## Try it
Please retype the records below exactly, from the first line down to and including the line with "- Create a file".

BEGIN Records for the task

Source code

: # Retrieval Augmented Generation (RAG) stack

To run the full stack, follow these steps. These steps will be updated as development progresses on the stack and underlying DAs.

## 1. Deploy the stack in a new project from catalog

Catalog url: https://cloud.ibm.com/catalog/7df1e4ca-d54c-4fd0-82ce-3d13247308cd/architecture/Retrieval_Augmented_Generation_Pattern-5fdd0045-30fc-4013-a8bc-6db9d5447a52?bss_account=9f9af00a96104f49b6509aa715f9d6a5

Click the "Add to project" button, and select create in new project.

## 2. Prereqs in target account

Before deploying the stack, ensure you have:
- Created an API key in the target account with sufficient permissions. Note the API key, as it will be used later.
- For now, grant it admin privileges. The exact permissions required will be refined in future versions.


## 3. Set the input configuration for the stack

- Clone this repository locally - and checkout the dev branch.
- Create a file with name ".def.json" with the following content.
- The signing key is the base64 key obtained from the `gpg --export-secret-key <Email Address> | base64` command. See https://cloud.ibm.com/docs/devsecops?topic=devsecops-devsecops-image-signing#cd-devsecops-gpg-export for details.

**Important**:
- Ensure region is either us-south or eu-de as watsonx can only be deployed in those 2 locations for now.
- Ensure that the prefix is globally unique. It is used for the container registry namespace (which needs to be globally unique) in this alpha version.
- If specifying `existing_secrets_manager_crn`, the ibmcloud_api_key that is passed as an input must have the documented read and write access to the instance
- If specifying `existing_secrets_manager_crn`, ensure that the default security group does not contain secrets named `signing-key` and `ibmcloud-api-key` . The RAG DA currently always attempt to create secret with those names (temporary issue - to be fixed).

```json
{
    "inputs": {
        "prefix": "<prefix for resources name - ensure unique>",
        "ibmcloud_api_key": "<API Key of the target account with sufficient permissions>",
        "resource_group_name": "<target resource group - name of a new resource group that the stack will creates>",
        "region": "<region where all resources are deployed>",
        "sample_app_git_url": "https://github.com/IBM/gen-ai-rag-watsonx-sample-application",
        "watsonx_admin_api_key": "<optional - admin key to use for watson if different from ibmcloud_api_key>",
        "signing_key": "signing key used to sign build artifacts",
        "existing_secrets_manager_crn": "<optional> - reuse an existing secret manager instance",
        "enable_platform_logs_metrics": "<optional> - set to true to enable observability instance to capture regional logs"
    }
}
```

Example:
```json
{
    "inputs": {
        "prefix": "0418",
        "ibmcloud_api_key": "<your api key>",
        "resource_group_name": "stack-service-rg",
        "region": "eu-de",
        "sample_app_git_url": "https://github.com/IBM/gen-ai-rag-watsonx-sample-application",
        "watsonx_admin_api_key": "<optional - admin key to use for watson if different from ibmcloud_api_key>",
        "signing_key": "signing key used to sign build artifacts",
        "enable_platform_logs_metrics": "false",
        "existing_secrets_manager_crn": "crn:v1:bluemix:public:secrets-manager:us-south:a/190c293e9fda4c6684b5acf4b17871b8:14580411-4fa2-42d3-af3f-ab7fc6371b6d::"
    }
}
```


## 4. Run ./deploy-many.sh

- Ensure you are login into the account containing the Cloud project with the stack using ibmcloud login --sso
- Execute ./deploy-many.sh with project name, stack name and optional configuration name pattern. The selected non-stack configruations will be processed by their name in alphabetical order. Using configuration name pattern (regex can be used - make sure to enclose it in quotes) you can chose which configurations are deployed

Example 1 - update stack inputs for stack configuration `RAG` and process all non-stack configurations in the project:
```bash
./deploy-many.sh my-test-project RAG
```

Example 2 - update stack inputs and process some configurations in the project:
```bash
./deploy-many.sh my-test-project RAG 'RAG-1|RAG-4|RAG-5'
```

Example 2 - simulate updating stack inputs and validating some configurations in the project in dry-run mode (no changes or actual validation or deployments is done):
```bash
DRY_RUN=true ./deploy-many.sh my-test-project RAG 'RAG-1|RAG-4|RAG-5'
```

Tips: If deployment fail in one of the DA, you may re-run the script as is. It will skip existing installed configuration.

END Records for the task

## Output
Source code

: # Retrieval Augmented Generation (RAG) stack

To run the full stack, follow these steps. These steps will be updated as development progresses on the stack and underlying DAs.

## 1. Deploy the stack in a new project from catalog

Catalog url: https://cloud.ibm.com/catalog/7df1e4ca-d54c-4fd0-82ce-3d13247308cd/architecture/Retrieval_Augmented_Generation_Pattern-5fdd0045-30fc-4013-a8bc-6db9d5447a52?bss_account=9f9af00a96104f49b6509aa715f9d6a5

Click the "Add to project" button, and select create in new project.

## 2. Prereqs in target account

Before deploying the stack, ensure you have:
- Created an API key in the target account with sufficient permissions. Note the API key, as it will be used later.
- For now, grant it admin privileges. The exact permissions required will be refined in future versions.


## 3. Set the input configuration for the stack

- Clone this repository locally - and checkout the dev branch.
- Create a file with name ".def.json" with the following content.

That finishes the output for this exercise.